I notice specifically that I do that a lot. I have special things for special occasions, always thinking of my future self instead of the self I am right now. I hadn’t noticed but it was taking a toll on me because I wasn’t valuing myself as I currently I am.

But with that decision to make that change sees a whole new person.

Get ready world because here I come.

Here’s a more succinct version if you want to be the best you that you can be now and start that self loving that is so important to happiness:

  1. Change the narrative in your head. Every time you say something negative about yourself (and if you’re me that happens too often) say something positive. It doesn’t have to be something you really feel. Just say it to yourself. Say it out loud. Say it to a mirror. In fact, say it even when you don’t say something negative. Just express something good about yourself as often as you can.
  2. Treat yourself to something special. It can be a silly thing like using those new bath salts that were supposed to be for ‘a special time in the future’, or wearing your favorite dress even if there is no occasion to dress up. Because there is an occasion. It’s you being freaking awesome.

See I told you I would figure everything out AND make everything better AND show how being an adult can suck less. I’m just that fantastic (see what I did there? No more self deprecating jokes!) 

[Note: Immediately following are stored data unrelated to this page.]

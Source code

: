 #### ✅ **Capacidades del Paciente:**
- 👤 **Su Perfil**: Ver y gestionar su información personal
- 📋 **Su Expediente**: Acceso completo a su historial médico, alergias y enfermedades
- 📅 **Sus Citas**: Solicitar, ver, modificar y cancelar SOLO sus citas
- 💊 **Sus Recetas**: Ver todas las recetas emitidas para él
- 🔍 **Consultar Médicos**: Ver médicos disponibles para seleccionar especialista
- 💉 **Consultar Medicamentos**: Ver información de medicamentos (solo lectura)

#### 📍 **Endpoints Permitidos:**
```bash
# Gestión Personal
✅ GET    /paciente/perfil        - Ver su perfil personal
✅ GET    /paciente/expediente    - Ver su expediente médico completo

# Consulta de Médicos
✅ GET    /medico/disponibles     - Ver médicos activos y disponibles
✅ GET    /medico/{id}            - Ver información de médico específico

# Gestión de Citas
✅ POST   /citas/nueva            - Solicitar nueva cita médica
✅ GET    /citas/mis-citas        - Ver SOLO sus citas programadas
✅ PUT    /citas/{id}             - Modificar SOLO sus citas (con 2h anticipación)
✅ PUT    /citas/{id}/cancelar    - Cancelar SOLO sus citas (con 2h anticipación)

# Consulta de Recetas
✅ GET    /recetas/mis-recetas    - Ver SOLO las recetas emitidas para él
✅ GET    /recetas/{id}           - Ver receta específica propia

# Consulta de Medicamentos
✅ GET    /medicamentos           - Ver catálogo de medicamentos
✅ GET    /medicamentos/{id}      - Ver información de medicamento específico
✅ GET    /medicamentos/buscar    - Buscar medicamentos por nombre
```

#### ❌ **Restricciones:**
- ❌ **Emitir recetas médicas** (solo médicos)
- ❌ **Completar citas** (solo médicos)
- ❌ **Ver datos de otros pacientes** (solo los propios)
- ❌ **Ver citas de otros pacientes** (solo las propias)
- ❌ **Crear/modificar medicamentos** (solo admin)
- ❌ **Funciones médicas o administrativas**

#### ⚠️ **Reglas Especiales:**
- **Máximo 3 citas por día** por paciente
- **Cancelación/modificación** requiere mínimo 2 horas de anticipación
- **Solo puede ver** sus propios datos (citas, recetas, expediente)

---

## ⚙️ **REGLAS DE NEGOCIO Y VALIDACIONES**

I hope I helped to change your life just like I changed mine. Even if you don’t think it’ll change your life, just humor me and try it (and let me know)! I guarantee you’ll see results. And it can’t hurt, eh? The good news is that the case study that I mentioned earlier showed that people who were given social support while making resolutions were more likely to be successful in them, than those who were left to fend for themselves. And we’re all here to support one another! Let this be your year, your life, and the manifesting of your dreams.